In the U.S., 2,060 children have been diagnosed with the condition, and 30 have died, according to the CDC.

The hospitals’ recent cases do not appear to be any more severe than previous cases, Chaconas said. About half of MIS-C patients at the Benioff Children’s Hospitals have required a stay in the intensive care unit, with one child needing to be put on a heart-lung bypass. All have recovered, and the hospitals have reported no deaths.

Studies have shown that MIS-C has disproportionately impacted Black and Latino children, with them making up nearly 70% of all cases. Chaconas said he’s also seen this trend locally, calling it a “very disheartening kind of disparity.”
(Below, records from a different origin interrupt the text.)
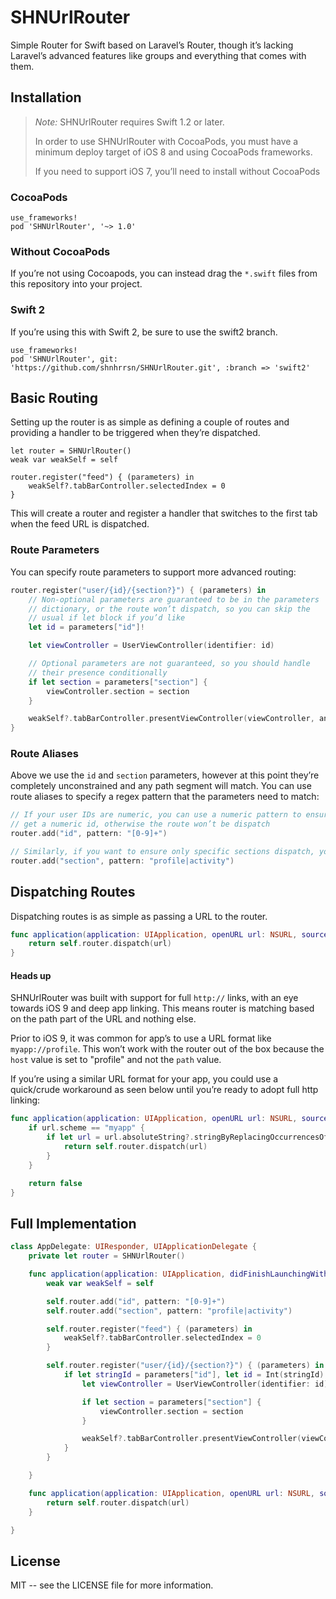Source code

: # SHNUrlRouter
Simple Router for Swift based on Laravel’s Router, though it’s lacking Laravel’s advanced features like groups and everything that comes with them.

## Installation

> _Note:_ SHNUrlRouter requires Swift 1.2 or later.
>
> In order to use SHNUrlRouter with CocoaPods, you must have a minimum
> deploy target of iOS 8 and using CocoaPods frameworks.
>
> If you need to support iOS 7, you’ll need to install without CocoaPods

### CocoaPods

```
use_frameworks!
pod 'SHNUrlRouter', '~> 1.0'
```

### Without CocoaPods

If you’re not using Cocoapods, you can instead drag the `*.swift` files from this repository into your project.

### Swift 2

If you’re using this with Swift 2, be sure to use the swift2 branch.

```
use_frameworks!
pod 'SHNUrlRouter', git: 'https://github.com/shnhrrsn/SHNUrlRouter.git', :branch => 'swift2'
```

## Basic Routing

Setting up the router is as simple as defining a couple of routes and providing a handler to be triggered when they’re dispatched.

```
let router = SHNUrlRouter()
weak var weakSelf = self

router.register("feed") { (parameters) in
	weakSelf?.tabBarController.selectedIndex = 0
}
```

This will create a router and register a handler that switches to the first tab when the feed URL is dispatched.


### Route Parameters

You can specify route parameters to support more advanced routing:

```swift
router.register("user/{id}/{section?}") { (parameters) in
 	// Non-optional parameters are guaranteed to be in the parameters
 	// dictionary, or the route won’t dispatch, so you can skip the
 	// usual if let block if you’d like
 	let id = parameters["id"]!

	let viewController = UserViewController(identifier: id)

	// Optional parameters are not guaranteed, so you should handle
	// their presence conditionally
	if let section = parameters["section"] {
		viewController.section = section
	}

	weakSelf?.tabBarController.presentViewController(viewController, animated: true, completion: nil)
}
```

### Route Aliases

Above we use the `id` and `section` parameters, however at this point they’re completely unconstrained and any path segment will match.  You can use route aliases to specify a regex pattern that the parameters need to match:

```swift
// If your user IDs are numeric, you can use a numeric pattern to ensure you’ll always
// get a numeric id, otherwise the route won’t be dispatch
router.add("id", pattern: "[0-9]+")

// Similarly, if you want to ensure only specific sections dispatch, you can do that too
router.add("section", pattern: "profile|activity")
```

## Dispatching Routes

Dispatching routes is as simple as passing a URL to the router.

```swift
func application(application: UIApplication, openURL url: NSURL, sourceApplication: String?, annotation: AnyObject?) -> Bool {
	return self.router.dispatch(url)
}
```

#### Heads up

SHNUrlRouter was built with support for full `http://` links, with an eye towards iOS 9 and deep app linking.  This means router is matching based on the path part of the URL and nothing else.

Prior to iOS 9, it was common for app’s to use a URL format like `myapp://profile`.  This won’t work with the router out of the box because the `host` value is set to "profile" and not the `path` value.

If you’re using a similar URL format for your app, you could use a quick/crude workaround as seen below until you’re ready to adopt full http linking:

```swift
func application(application: UIApplication, openURL url: NSURL, sourceApplication: String?, annotation: AnyObject?) -> Bool {
	if url.scheme == "myapp" {
		if let url = url.absoluteString?.stringByReplacingOccurrencesOfString("://", withString: "://host/") {
			return self.router.dispatch(url)
		}
	}

	return false
}
```

## Full Implementation

```swift
class AppDelegate: UIResponder, UIApplicationDelegate {
	private let router = SHNUrlRouter()

	func application(application: UIApplication, didFinishLaunchingWithOptions launchOptions: [NSObject:AnyObject]?) -> Bool {
		weak var weakSelf = self

		self.router.add("id", pattern: "[0-9]+")
		self.router.add("section", pattern: "profile|activity")

		self.router.register("feed") { (parameters) in
			weakSelf?.tabBarController.selectedIndex = 0
		}

		self.router.register("user/{id}/{section?}") { (parameters) in
			if let stringId = parameters["id"], let id = Int(stringId) {
				let viewController = UserViewController(identifier: id)

				if let section = parameters["section"] {
					viewController.section = section
				}

				weakSelf?.tabBarController.presentViewController(viewController, animated: true, completion: nil)
			}
		}

	}

	func application(application: UIApplication, openURL url: NSURL, sourceApplication: String?, annotation: AnyObject?) -> Bool {
		return self.router.dispatch(url)
	}

}
```

## License

MIT -- see the LICENSE file for more information.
Lucile Packard Children’s Hospital at Stanford also recently saw an increase in cases of MIS-C, according to Schroeder, a critical care physician.

From August to January, the hospital treated between zero and three cases of the syndrome each month, according to data obtained by The Chronicle. Data is not available for February yet, but Schroeder said cases have increased and are probably about double January’s three cases.

MIS-C is difficult to diagnose because there is no specific test for it and patients exhibit different symptoms, he said.

Despite the MIS-C surge, local children’s hospitals have also seen a dramatic decline in the number of children coming in for respiratory viruses and viral infections, which Chaconas attributed to social distancing, mask wearing and children not attending school in person.